A Inglaterra já atravessou o Canal da Mancha diversas vezes para salvar a Europa. Recusava ser ilha, pretendia ser continente. E conseguiu: as duas guerras mundiais e a Guerra Fria no século 20 são a melhor prova de uma superação existencial e geográfica. Na madrugada desta sexta-feira, em Bruxelas, o Reino Unido voltou atrás – preferiu ser ísola, apostou no isolamento. E contrariando os 17 membros da Eurolândia somados a seis outros parceiros da União Europeia que a ela pretendem aderir, reprovou a proposta de um tratado que reforçará a disciplina fiscal e regulará o mercado financeiro.

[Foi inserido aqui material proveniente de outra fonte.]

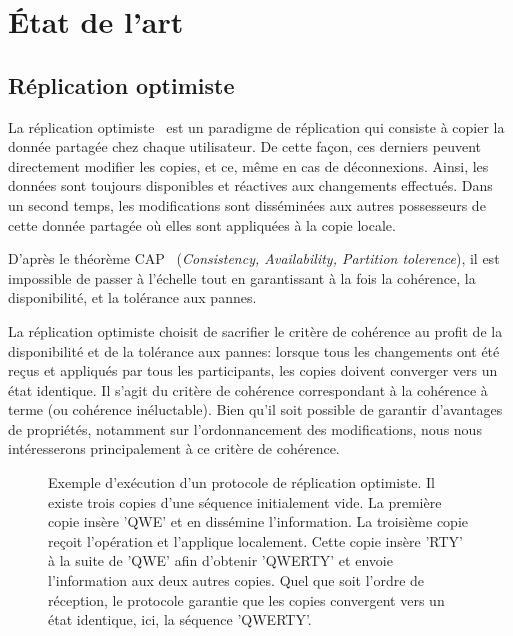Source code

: 
\section{État de l'art}

\subsection{Réplication optimiste}

La réplication optimiste~\cite{demers1987epidemic, saito2005optimistic} est un
paradigme de réplication qui consiste à copier la donnée partagée chez chaque
utilisateur. De cette façon, ces derniers peuvent directement modifier les
copies, et ce, même en cas de déconnexions.  Ainsi, les données sont toujours
disponibles et réactives aux changements effectués. Dans un second temps, les
modifications sont disséminées aux autres possesseurs de cette donnée partagée
où elles sont appliquées à la copie locale.

D'après le théorème CAP~\cite{gilbert2002brewer} (\emph{Consistency,
  Availability, Partition tolerence}), il est impossible de passer à l'échelle
tout en garantissant à la fois la cohérence, la disponibilité, et la tolérance
aux pannes. 


La réplication optimiste choisit de sacrifier le critère de cohérence au profit
de la disponibilité et de la tolérance aux pannes: lorsque tous les changements
ont été reçus et appliqués par tous les participants, les copies doivent
converger vers un état identique. Il s'agit du critère de cohérence
correspondant à la cohérence à terme (ou cohérence inéluctable). Bien qu'il soit
possible de garantir d'avantages de propriétés, notamment sur l'ordonnancement
des modifications, nous nous intéresserons principalement à ce critère de
cohérence.

\begin{figure}
  \centering
  
  \caption{\label{fig:lseq:optimisticexample}Exemple d'exécution d'un protocole
    de réplication optimiste. Il existe trois copies d'une séquence initialement
    vide. La première copie insère 'QWE' et en dissémine l'information. La
    troisième copie reçoit l'opération et l'applique localement. Cette copie
    insère 'RTY' à la suite de 'QWE' afin d'obtenir 'QWERTY' et envoie
    l'information aux deux autres copies. Quel que soit l'ordre de réception, le
    protocole garantie que les copies convergent vers un état identique, ici, la
    séquence 'QWERTY'.}
\end{figure}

Ficou sozinha graças ao premiê David Cameron, jovem na aparência e jurássico na alma. Este descendente puro-sangue de Margareth Tatcher não é apenas um membro do Partido Conservador (Nicolas Sarkozy e Angela Merkel teoricamente também o seriam), nem apenas um empedernido eurocético tal como sua mãe espiritual e a maioria de seus correligionários.

Cameron é a ponta de lança do Tea Party no outro lado do Atlântico. Seu antiestatismo, sua cega submissão aos mercados em geral e ao financeiro em particular, portanto, ao insaciável apetite da City (a Wall Street londrina), o converteram num clone do que de pior foi produzido pela política norte-americana desde o macartismo.

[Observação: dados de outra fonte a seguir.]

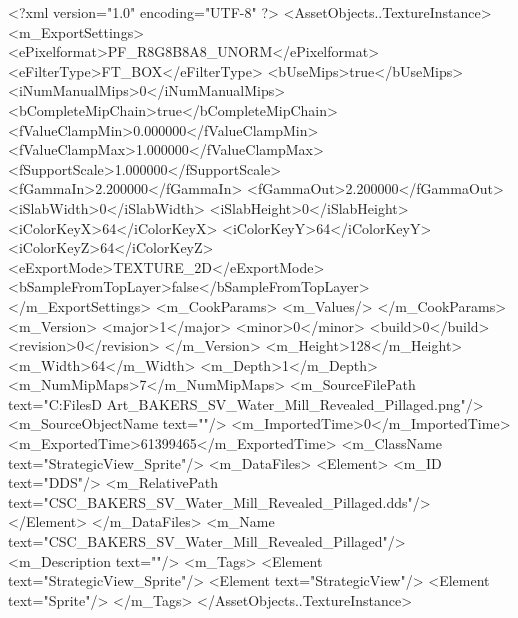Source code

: <?xml version="1.0" encoding="UTF-8" ?>
<AssetObjects..TextureInstance>
	<m_ExportSettings>
		<ePixelformat>PF_R8G8B8A8_UNORM</ePixelformat>
		<eFilterType>FT_BOX</eFilterType>
		<bUseMips>true</bUseMips>
		<iNumManualMips>0</iNumManualMips>
		<bCompleteMipChain>true</bCompleteMipChain>
		<fValueClampMin>0.000000</fValueClampMin>
		<fValueClampMax>1.000000</fValueClampMax>
		<fSupportScale>1.000000</fSupportScale>
		<fGammaIn>2.200000</fGammaIn>
		<fGammaOut>2.200000</fGammaOut>
		<iSlabWidth>0</iSlabWidth>
		<iSlabHeight>0</iSlabHeight>
		<iColorKeyX>64</iColorKeyX>
		<iColorKeyY>64</iColorKeyY>
		<iColorKeyZ>64</iColorKeyZ>
		<eExportMode>TEXTURE_2D</eExportMode>
		<bSampleFromTopLayer>false</bSampleFromTopLayer>
	</m_ExportSettings>
	<m_CookParams>
		<m_Values/>
	</m_CookParams>
	<m_Version>
		<major>1</major>
		<minor>0</minor>
		<build>0</build>
		<revision>0</revision>
	</m_Version>
	<m_Height>128</m_Height>
	<m_Width>64</m_Width>
	<m_Depth>1</m_Depth>
	<m_NumMipMaps>7</m_NumMipMaps>
	<m_SourceFilePath text="C:\Users\Shadow\Desktop\Working Files\2D Art\Quarters\Bakers\StrategicView\CSC_BAKERS_SV_Water_Mill_Revealed_Pillaged.png"/>
	<m_SourceObjectName text=""/>
	<m_ImportedTime>0</m_ImportedTime>
	<m_ExportedTime>61399465</m_ExportedTime>
	<m_ClassName text="StrategicView_Sprite"/>
	<m_DataFiles>
		<Element>
			<m_ID text="DDS"/>
			<m_RelativePath text="CSC_BAKERS_SV_Water_Mill_Revealed_Pillaged.dds"/>
		</Element>
	</m_DataFiles>
	<m_Name text="CSC_BAKERS_SV_Water_Mill_Revealed_Pillaged"/>
	<m_Description text=""/>
	<m_Tags>
		<Element text="StrategicView_Sprite"/>
		<Element text="StrategicView"/>
		<Element text="Sprite"/>
	</m_Tags>
</AssetObjects..TextureInstance>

A proximidade de Cameron com o tubarão da mídia, Rupert Murdoch, não é casual. Entre os dois há laços que transcendem a simples convivência imprensa-estado. Mais do que parceiros, cúmplices. Detestam os imigrantes, adoram fronteiras fechadas, abominas códigos e regulamentos.

O terremoto que está sacudindo a União Europeia foi a oportunidade encontrada por Cameron para escapar da marginalização a qual se condenou. O protagonismo afinal conquistado numa hora tão complicada é uma negação das melhores tradições da política externa e da cultura britânicas.

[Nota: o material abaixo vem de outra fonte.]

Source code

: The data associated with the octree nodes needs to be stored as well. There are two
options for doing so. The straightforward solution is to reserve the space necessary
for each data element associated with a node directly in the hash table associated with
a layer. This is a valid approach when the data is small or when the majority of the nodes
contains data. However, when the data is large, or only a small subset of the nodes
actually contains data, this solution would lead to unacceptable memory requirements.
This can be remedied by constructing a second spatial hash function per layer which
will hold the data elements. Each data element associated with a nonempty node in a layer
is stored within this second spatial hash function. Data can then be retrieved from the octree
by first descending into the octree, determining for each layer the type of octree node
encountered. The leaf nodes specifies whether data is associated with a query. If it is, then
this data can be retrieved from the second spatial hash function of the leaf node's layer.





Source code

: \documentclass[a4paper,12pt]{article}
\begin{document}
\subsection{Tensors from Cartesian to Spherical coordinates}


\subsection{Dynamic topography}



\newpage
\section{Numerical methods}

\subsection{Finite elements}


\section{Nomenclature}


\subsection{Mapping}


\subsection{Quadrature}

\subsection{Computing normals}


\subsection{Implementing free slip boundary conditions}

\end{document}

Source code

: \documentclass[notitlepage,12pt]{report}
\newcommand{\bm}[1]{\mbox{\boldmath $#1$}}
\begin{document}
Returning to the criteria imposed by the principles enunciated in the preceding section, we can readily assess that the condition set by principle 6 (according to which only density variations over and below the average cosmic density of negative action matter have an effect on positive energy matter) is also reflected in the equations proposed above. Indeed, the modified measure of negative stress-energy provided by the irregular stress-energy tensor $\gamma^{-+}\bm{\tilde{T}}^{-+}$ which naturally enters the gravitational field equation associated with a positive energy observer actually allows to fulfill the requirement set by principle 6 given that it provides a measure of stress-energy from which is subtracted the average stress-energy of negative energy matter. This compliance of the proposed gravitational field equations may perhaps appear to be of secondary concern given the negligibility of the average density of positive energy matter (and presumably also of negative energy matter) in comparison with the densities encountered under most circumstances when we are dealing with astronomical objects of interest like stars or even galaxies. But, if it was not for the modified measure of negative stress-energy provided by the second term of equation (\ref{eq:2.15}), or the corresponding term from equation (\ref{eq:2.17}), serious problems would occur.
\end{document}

Opor-se neste momento ao resgate do projeto europeu é um tiro no pé. Os anos dourados da comunidade europeia foram extremamente favoráveis aos ingleses. Mesmo sem a moeda comum, a velha Albion funcionou nas últimas décadas como vitrine de uma Europa reinventada, tolerante, globalizada. O Eurostar, o trem-bala submarino que liga a ilha ao continente, não é apenas uma façanha de engenharia, é um monumento à interdependência do mundo contemporâneo.

O ceticismo antieuropeu até agora parecia mero maneirismo, não muito diferente da famosa fleugma britânica. O pavor ante a reunificação alemã e agora este despeitado mau humor perante o formidável empenho da dupla Markozy (Merkel+Sarkozy) para salvar a mais importante experiência federativa da história da humanidade, colocam Cameron e sua gangue isolacionista na galeria dos líderes mais detestados.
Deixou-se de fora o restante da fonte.